[Items from a dataset]
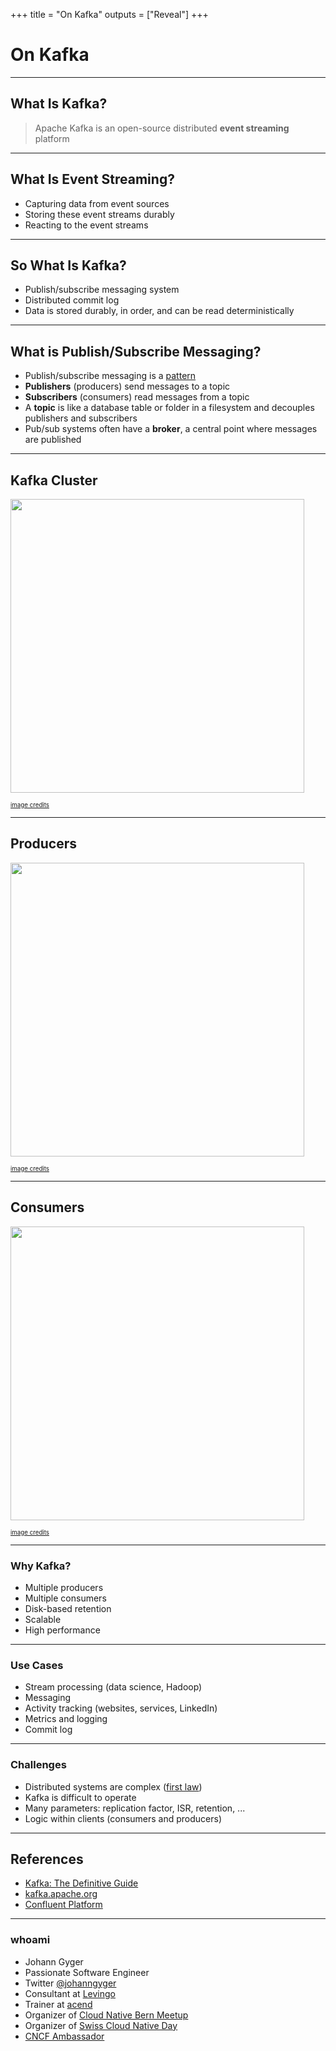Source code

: +++
title = "On Kafka"
outputs = ["Reveal"]
+++

# On Kafka

---

## What Is Kafka?

> Apache Kafka is an open-source distributed **event streaming** platform

---

## What Is Event Streaming?

- Capturing data from event sources
- Storing these event streams durably
- Reacting to the event streams

---

## So What Is Kafka?

- Publish/subscribe messaging system
- Distributed commit log
- Data is stored durably, in order, and can be read deterministically

---

## What is Publish/Subscribe Messaging?

- Publish/subscribe messaging is a [pattern](https://www.enterpriseintegrationpatterns.com/patterns/messaging/PublishSubscribeChannel.html)
- **Publishers** (producers) send messages to a topic
- **Subscribers** (consumers) read messages from a topic
- A **topic** is like a database table or folder in a filesystem and decouples publishers and subscribers
- Pub/sub systems often have a **broker**, a central point where messages are published

---

## Kafka Cluster

<img src="images/kafka_cluster.png" height="470">

<sup><sup>[image credits](https://learning.oreilly.com/library/view/kafka-the-definitive/9781492043072/assets/ktdg_0107.png)</sup></sup>

---

## Producers

<img src="images/topic_producers.png" height="470">

<sup><sup>[image credits](https://learning.oreilly.com/library/view/kafka-the-definitive/9781492043072/assets/ktdg_0105.png)</sup></sup>

---

## Consumers

<img src="images/topic_consumers.png" height="470">

<sup><sup>[image credits](https://learning.oreilly.com/library/view/kafka-the-definitive/9781492043072/assets/ktdg_0106.png)</sup></sup>

---

### Why Kafka?

- Multiple producers
- Multiple consumers
- Disk-based retention
- Scalable
- High performance

---

### Use Cases

- Stream processing (data science, Hadoop)
- Messaging
- Activity tracking (websites, services, LinkedIn)
- Metrics and logging
- Commit log

---

### Challenges

- Distributed systems are complex ([first law](https://martinfowler.com/bliki/FirstLaw.html))
- Kafka is difficult to operate
- Many parameters: replication factor, ISR, retention, ...
- Logic within clients (consumers and producers)

---

## References

- [Kafka: The Definitive Guide](https://learning.oreilly.com/library/view/kafka-the-definitive/9781492043072/)
- [kafka.apache.org](https://kafka.apache.org)
- [Confluent Platform](https://docs.confluent.io/platform/current/overview.html)

---

### whoami

- Johann Gyger
- Passionate Software Engineer
- Twitter [@johanngyger](https://twitter.com/johanngyger)
- Consultant at [Levingo](https://levingo.ch/)
- Trainer at [acend](https://acend.ch/)
- Organizer of [Cloud Native Bern Meetup](https://www.meetup.com/cloudnativebern)
- Organizer of [Swiss Cloud Native Day](https://cloudnativeday.ch)
- [CNCF Ambassador](https://www.cncf.io/people/ambassadors/)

## Task directions
All records above are to be repeated exactly, with the images left out.

## Answer below
Source code

: +++
title = "On Kafka"
outputs = ["Reveal"]
+++

# On Kafka

---

## What Is Kafka?

> Apache Kafka is an open-source distributed **event streaming** platform

---

## What Is Event Streaming?

- Capturing data from event sources
- Storing these event streams durably
- Reacting to the event streams

---

## So What Is Kafka?

- Publish/subscribe messaging system
- Distributed commit log
- Data is stored durably, in order, and can be read deterministically

---

## What is Publish/Subscribe Messaging?

- Publish/subscribe messaging is a [pattern](https://www.enterpriseintegrationpatterns.com/patterns/messaging/PublishSubscribeChannel.html)
- **Publishers** (producers) send messages to a topic
- **Subscribers** (consumers) read messages from a topic
- A **topic** is like a database table or folder in a filesystem and decouples publishers and subscribers
- Pub/sub systems often have a **broker**, a central point where messages are published

---

## Kafka Cluster

<img src="images/kafka_cluster.png" height="470">

<sup><sup>[image credits](https://learning.oreilly.com/library/view/kafka-the-definitive/9781492043072/assets/ktdg_0107.png)</sup></sup>

---

## Producers

<img src="images/topic_producers.png" height="470">

<sup><sup>[image credits](https://learning.oreilly.com/library/view/kafka-the-definitive/9781492043072/assets/ktdg_0105.png)</sup></sup>

---

## Consumers

<img src="images/topic_consumers.png" height="470">

<sup><sup>[image credits](https://learning.oreilly.com/library/view/kafka-the-definitive/9781492043072/assets/ktdg_0106.png)</sup></sup>

---

### Why Kafka?

- Multiple producers
- Multiple consumers
- Disk-based retention
- Scalable
- High performance

---

### Use Cases

- Stream processing (data science, Hadoop)
- Messaging
- Activity tracking (websites, services, LinkedIn)
- Metrics and logging
- Commit log

---

### Challenges

- Distributed systems are complex ([first law](https://martinfowler.com/bliki/FirstLaw.html))
- Kafka is difficult to operate
- Many parameters: replication factor, ISR, retention, ...
- Logic within clients (consumers and producers)

---

## References

- [Kafka: The Definitive Guide](https://learning.oreilly.com/library/view/kafka-the-definitive/9781492043072/)
- [kafka.apache.org](https://kafka.apache.org)
- [Confluent Platform](https://docs.confluent.io/platform/current/overview.html)

---

### whoami

- Johann Gyger
- Passionate Software Engineer
- Twitter [@johanngyger](https://twitter.com/johanngyger)
- Consultant at [Levingo](https://levingo.ch/)
- Trainer at [acend](https://acend.ch/)
- Organizer of [Cloud Native Bern Meetup](https://www.meetup.com/cloudnativebern)
- Organizer of [Swiss Cloud Native Day](https://cloudnativeday.ch)
- [CNCF Ambassador](https://www.cncf.io/people/ambassadors/)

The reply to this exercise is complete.